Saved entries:
*** Begin section ***
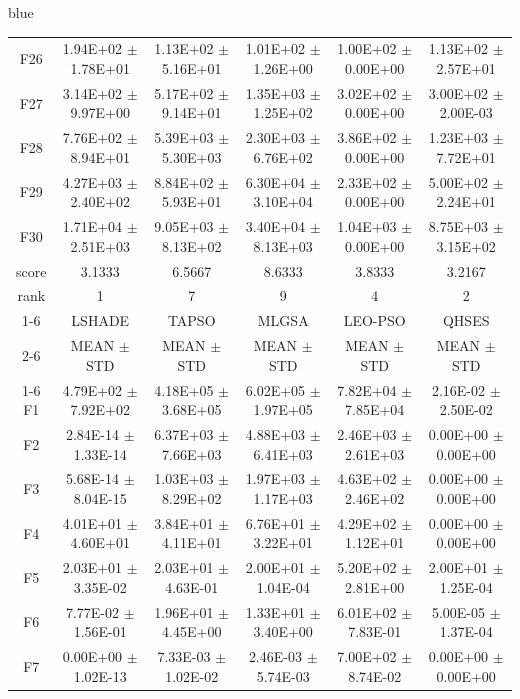 \documentclass[journal, onecolumn]{IEEEtran}
\begin{document}
\begin{color}{blue}
\begin{table}[htbp!]
\begin{tabular}{c|ccccc}
		F26	 &	1.94E+02	$\pm$	1.78E+01	 &	1.13E+02	$\pm$	5.16E+01		 &	1.01E+02	$\pm$	1.26E+00		 &	1.00E+02	$\pm$	0.00E+00		 &	1.13E+02	$\pm$	2.57E+01	\\		
		F27	 &	3.14E+02	$\pm$	9.97E+00	 &	5.17E+02	$\pm$	9.14E+01		 &	1.35E+03	$\pm$	1.25E+02		 &	3.02E+02	$\pm$	0.00E+00		 &	3.00E+02	$\pm$	2.00E-03	\\		
		F28	 &	7.76E+02	$\pm$	8.94E+01	 &	5.39E+03	$\pm$	5.30E+03		 &	2.30E+03	$\pm$	6.76E+02		 &	3.86E+02	$\pm$	0.00E+00		 &	1.23E+03	$\pm$	7.72E+01	\\		
		F29	 &	4.27E+03	$\pm$	2.40E+02	 &	8.84E+02	$\pm$	5.93E+01		 &	6.30E+04	$\pm$	3.10E+04		 &	2.33E+02	$\pm$	0.00E+00		 &	5.00E+02	$\pm$	2.24E+01	\\		
		F30	 &	1.71E+04	$\pm$	2.51E+03	 &	9.05E+03	$\pm$	8.13E+02		 &	3.40E+04	$\pm$	8.13E+03		 &	1.04E+03	$\pm$	0.00E+00		 &	8.75E+03	$\pm$	3.15E+02	\\		\hline
		score		& 3.1333 & 6.5667 & 8.6333 & 3.8333 & 3.2167											\\													
		rank	 	& 1 & 7 & 9 & 4 & 2											\\	\cline{1-6}												
		&	LSHADE				 &	TAPSO				 &	MLGSA				 &	LEO-PSO				 &	QHSES			\\\cline{2-6}	
		&	MEAN	$\pm$	STD		 &	MEAN	$\pm$	STD		 &	MEAN	$\pm$	STD		 &	MEAN	$\pm$	STD		 &	MEAN	$\pm$	STD	\\	\cline{1-6}
		F1	 &	4.79E+02	$\pm$	7.92E+02		 &	4.18E+05	$\pm$	3.68E+05		 &	6.02E+05	$\pm$	1.97E+05		 &	7.82E+04	$\pm$	7.85E+04		 &	2.16E-02	$\pm$	2.50E-02	\\	
		F2	 &	2.84E-14	$\pm$	1.33E-14		 &	6.37E+03	$\pm$	7.66E+03		 &	4.88E+03	$\pm$	6.41E+03		 &	2.46E+03	$\pm$	2.61E+03		 &	0.00E+00	$\pm$	0.00E+00	\\	
		F3	 &	5.68E-14	$\pm$	8.04E-15		 &	1.03E+03	$\pm$	8.29E+02		 &	1.97E+03	$\pm$	1.17E+03		 &	4.63E+02	$\pm$	2.46E+02		 &	0.00E+00	$\pm$	0.00E+00	\\	
		F4	 &	4.01E+01	$\pm$	4.60E+01		 &	3.84E+01	$\pm$	4.11E+01		 &	6.76E+01	$\pm$	3.22E+01		 &	4.29E+02	$\pm$	1.12E+01		 &	0.00E+00	$\pm$	0.00E+00	\\	
		F5	 &	2.03E+01	$\pm$	3.35E-02		 &	2.03E+01	$\pm$	4.63E-01		 &	2.00E+01	$\pm$	1.04E-04		 &	5.20E+02	$\pm$	2.81E+00		 &	2.00E+01	$\pm$	1.25E-04	\\	
		F6	 &	7.77E-02	$\pm$	1.56E-01		 &	1.96E+01	$\pm$	4.45E+00		 &	1.33E+01	$\pm$	3.40E+00		 &	6.01E+02	$\pm$	7.83E-01		 &	5.00E-05	$\pm$	1.37E-04	\\	
		F7	 &	0.00E+00	$\pm$	1.02E-13		 &	7.33E-03	$\pm$	1.02E-02		 &	2.46E-03	$\pm$	5.74E-03		 &	7.00E+02	$\pm$	8.74E-02		 &	0.00E+00	$\pm$	0.00E+00	\\	

\end{tabular}
\end{table}
\end{color}
\end{document}
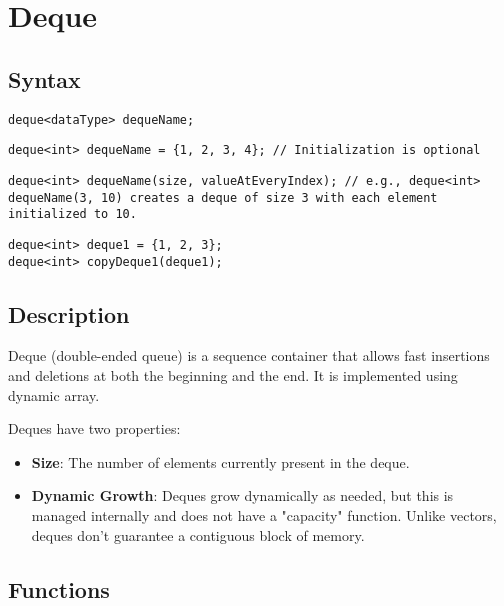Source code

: \documentclass{article}
\begin{document}
\newpage
\section{Deque}

\subsection{Syntax}

\begin{lstlisting}
deque<dataType> dequeName; 
\end{lstlisting}

\begin{lstlisting}
deque<int> dequeName = {1, 2, 3, 4}; // Initialization is optional
\end{lstlisting}

\begin{lstlisting}
deque<int> dequeName(size, valueAtEveryIndex); // e.g., deque<int> dequeName(3, 10) creates a deque of size 3 with each element initialized to 10.
\end{lstlisting}

\begin{lstlisting}
deque<int> deque1 = {1, 2, 3};
deque<int> copyDeque1(deque1);
\end{lstlisting}

\subsection{Description}

Deque (double-ended queue) is a sequence container that allows fast insertions and deletions at both the beginning and the end. It is implemented using dynamic array.

\noindent Deques have two properties:
\begin{itemize}
    \item \textbf{Size}: The number of elements currently present in the deque.
    \item \textbf{Dynamic Growth}: Deques grow dynamically as needed, but this is managed internally and does not have a "capacity" function. Unlike vectors, deques don't guarantee a contiguous block of memory.
\end{itemize}

\subsection{Functions}
\end{document}

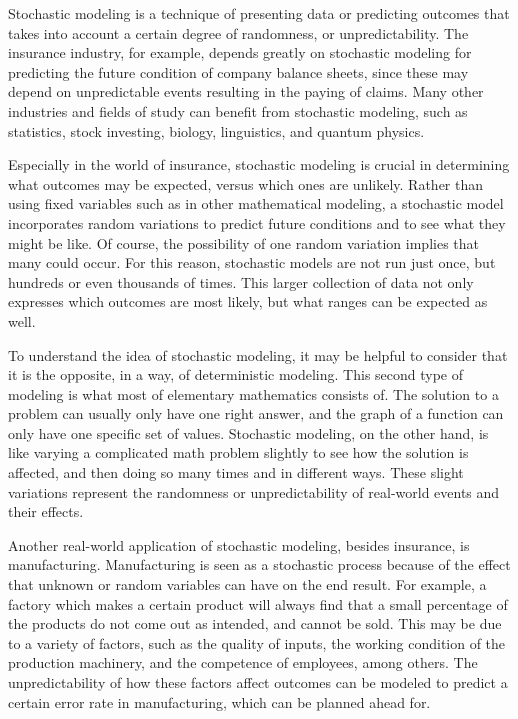 Stochastic modeling is a technique of presenting data or predicting outcomes that takes into account a certain degree of randomness, or unpredictability. The insurance industry, for example, depends greatly on stochastic modeling for predicting the future condition of company balance sheets, since these may depend on unpredictable events resulting in the paying of claims. Many other industries and fields of study can benefit from stochastic modeling, such as statistics, stock investing, biology, linguistics, and quantum physics.

Especially in the world of insurance, stochastic modeling is crucial in determining what outcomes may be expected, versus which ones are unlikely. Rather than using fixed variables such as in other mathematical modeling, a stochastic model incorporates random variations to predict future conditions and to see what they might be like. Of course, the possibility of one random variation implies that many could occur. For this reason, stochastic models are not run just once, but hundreds or even thousands of times. This larger collection of data not only expresses which outcomes are most likely, but what ranges can be expected as well.

To understand the idea of stochastic modeling, it may be helpful to consider that it is the opposite, in a way, of deterministic modeling. This second type of modeling is what most of elementary mathematics consists of. The solution to a problem can usually only have one right answer, and the graph of a function can only have one specific set of values. Stochastic modeling, on the other hand, is like varying a complicated math problem slightly to see how the solution is affected, and then doing so many times and in different ways. These slight variations represent the randomness or unpredictability of real-world events and their effects.

Another real-world application of stochastic modeling, besides insurance, is manufacturing. Manufacturing is seen as a stochastic process because of the effect that unknown or random variables can have on the end result. For example, a factory which makes a certain product will always find that a small percentage of the products do not come out as intended, and cannot be sold. This may be due to a variety of factors, such as the quality of inputs, the working condition of the production machinery, and the competence of employees, among others. The unpredictability of how these factors affect outcomes can be modeled to predict a certain error rate in manufacturing, which can be planned ahead for.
*** End section ***
• [TASK INSTRUCTIONS]: After going through the entries, say how many lines contain the string "cline". Nothing else belongs in the reply.

• [SOLUTION BELOW]: 3